EXERCISE BRIEF :: Quote the data below in full, minus the images.

(Stored data entries)
<<<<

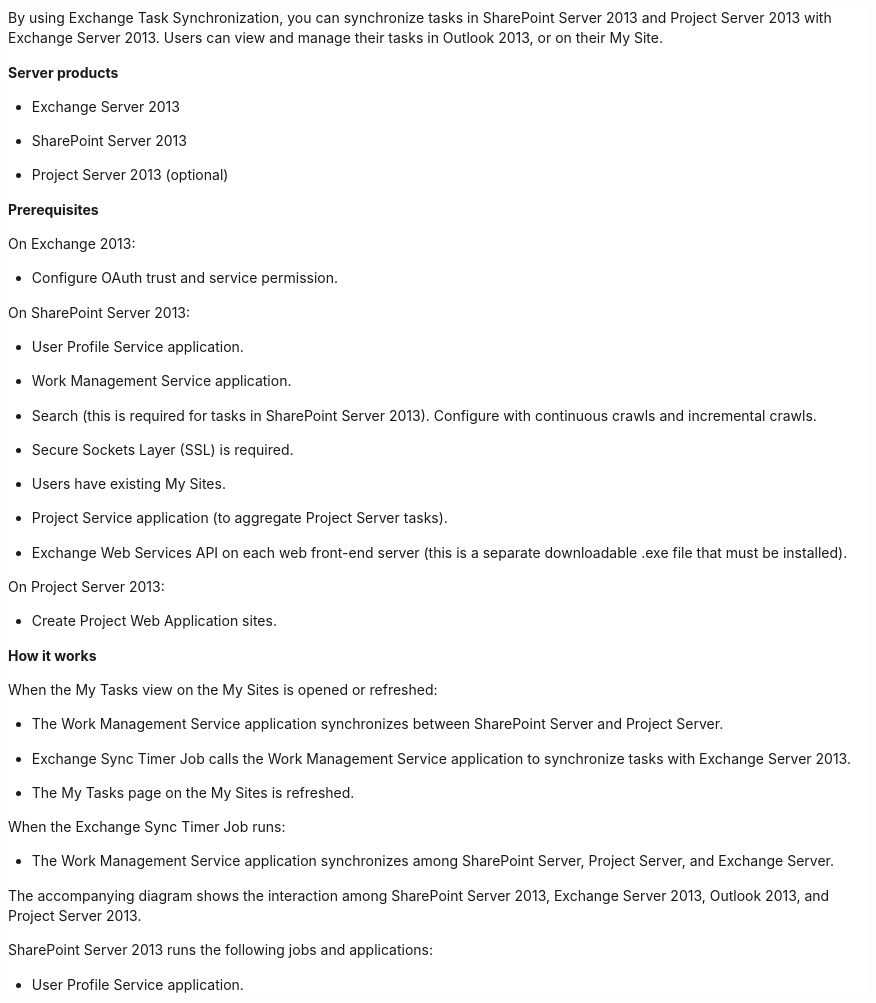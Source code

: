 By using Exchange Task Synchronization, you can synchronize tasks in SharePoint Server 2013 and Project Server 2013 with Exchange Server 2013. Users can view and manage their tasks in Outlook 2013, or on their My Site. 
  
 **Server products**
  
- Exchange Server 2013 
    
- SharePoint Server 2013 
    
- Project Server 2013 (optional) 
    
 **Prerequisites**
  
On Exchange 2013: 
  
- Configure OAuth trust and service permission. 
    
On SharePoint Server 2013: 
  
- User Profile Service application. 
    
- Work Management Service application. 
    
- Search (this is required for tasks in SharePoint Server 2013). Configure with continuous crawls and incremental crawls. 
    
- Secure Sockets Layer (SSL) is required. 
    
- Users have existing My Sites. 
    
- Project Service application (to aggregate Project Server tasks). 
    
- Exchange Web Services API on each web front-end server (this is a separate downloadable .exe file that must be installed). 
    
On Project Server 2013: 
  
- Create Project Web Application sites. 
    
 **How it works**
  
When the My Tasks view on the My Sites is opened or refreshed: 
  
- The Work Management Service application synchronizes between SharePoint Server and Project Server. 
    
- Exchange Sync Timer Job calls the Work Management Service application to synchronize tasks with Exchange Server 2013. 
    
- The My Tasks page on the My Sites is refreshed. 
    
When the Exchange Sync Timer Job runs: 
  
- The Work Management Service application synchronizes among SharePoint Server, Project Server, and Exchange Server. 
    
The accompanying diagram shows the interaction among SharePoint Server 2013, Exchange Server 2013, Outlook 2013, and Project Server 2013. 
  
SharePoint Server 2013 runs the following jobs and applications: 
  
- User Profile Service application. 
    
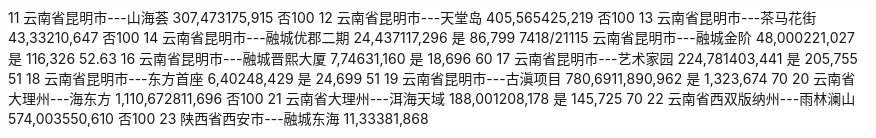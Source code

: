 11
云南省昆明市---山海荟
307,473175,915
否100
12
云南省昆明市---天堂岛
405,565425,219
否100
13
云南省昆明市---茶马花街
43,33210,647
否100
14
云南省昆明市---融城优郡二期
24,437117,296
是
86,799
7418/21115
云南省昆明市---融城金阶
48,000221,027
是
116,326
52.63
16
云南省昆明市---融城晋熙大厦
7,74631,160
是
18,696
60
17
云南省昆明市---艺术家园
224,781403,441
是
205,755
51
18
云南省昆明市---东方首座
6,40248,429
是
24,699
51
19
云南省昆明市---古滇项目
780,6911,890,962
是
1,323,674
70
20
云南省大理州---海东方
1,110,672811,696
否100
21
云南省大理州---洱海天域
188,001208,178
是
145,725
70
22
云南省西双版纳州---雨林澜山
574,003550,610
否100
23
陕西省西安市---融城东海
11,33381,868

>>>>

ANSWER TO THIS PROBLEM ::
Source code

: By using Exchange Task Synchronization, you can synchronize tasks in SharePoint Server 2013 and Project Server 2013 with Exchange Server 2013. Users can view and manage their tasks in Outlook 2013, or on their My Site. 
  
 **Server products**
  
- Exchange Server 2013 
    
- SharePoint Server 2013 
    
- Project Server 2013 (optional) 
    
 **Prerequisites**
  
On Exchange 2013: 
  
- Configure OAuth trust and service permission. 
    
On SharePoint Server 2013: 
  
- User Profile Service application. 
    
- Work Management Service application. 
    
- Search (this is required for tasks in SharePoint Server 2013). Configure with continuous crawls and incremental crawls. 
    
- Secure Sockets Layer (SSL) is required. 
    
- Users have existing My Sites. 
    
- Project Service application (to aggregate Project Server tasks). 
    
- Exchange Web Services API on each web front-end server (this is a separate downloadable .exe file that must be installed). 
    
On Project Server 2013: 
  
- Create Project Web Application sites. 
    
 **How it works**
  
When the My Tasks view on the My Sites is opened or refreshed: 
  
- The Work Management Service application synchronizes between SharePoint Server and Project Server. 
    
- Exchange Sync Timer Job calls the Work Management Service application to synchronize tasks with Exchange Server 2013. 
    
- The My Tasks page on the My Sites is refreshed. 
    
When the Exchange Sync Timer Job runs: 
  
- The Work Management Service application synchronizes among SharePoint Server, Project Server, and Exchange Server. 
    
The accompanying diagram shows the interaction among SharePoint Server 2013, Exchange Server 2013, Outlook 2013, and Project Server 2013. 
  
SharePoint Server 2013 runs the following jobs and applications: 
  
- User Profile Service application. 
    
Source code

: 11
云南省昆明市---山海荟
307,473175,915
否100
12
云南省昆明市---天堂岛
405,565425,219
否100
13
云南省昆明市---茶马花街
43,33210,647
否100
14
云南省昆明市---融城优郡二期
24,437117,296
是
86,799
7418/21115
云南省昆明市---融城金阶
48,000221,027
是
116,326
52.63
16
云南省昆明市---融城晋熙大厦
7,74631,160
是
18,696
60
17
云南省昆明市---艺术家园
224,781403,441
是
205,755
51
18
云南省昆明市---东方首座
6,40248,429
是
24,699
51
19
云南省昆明市---古滇项目
780,6911,890,962
是
1,323,674
70
20
云南省大理州---海东方
1,110,672811,696
否100
21
云南省大理州---洱海天域
188,001208,178
是
145,725
70
22
云南省西双版纳州---雨林澜山
574,003550,610
否100
23
陕西省西安市---融城东海
11,33381,868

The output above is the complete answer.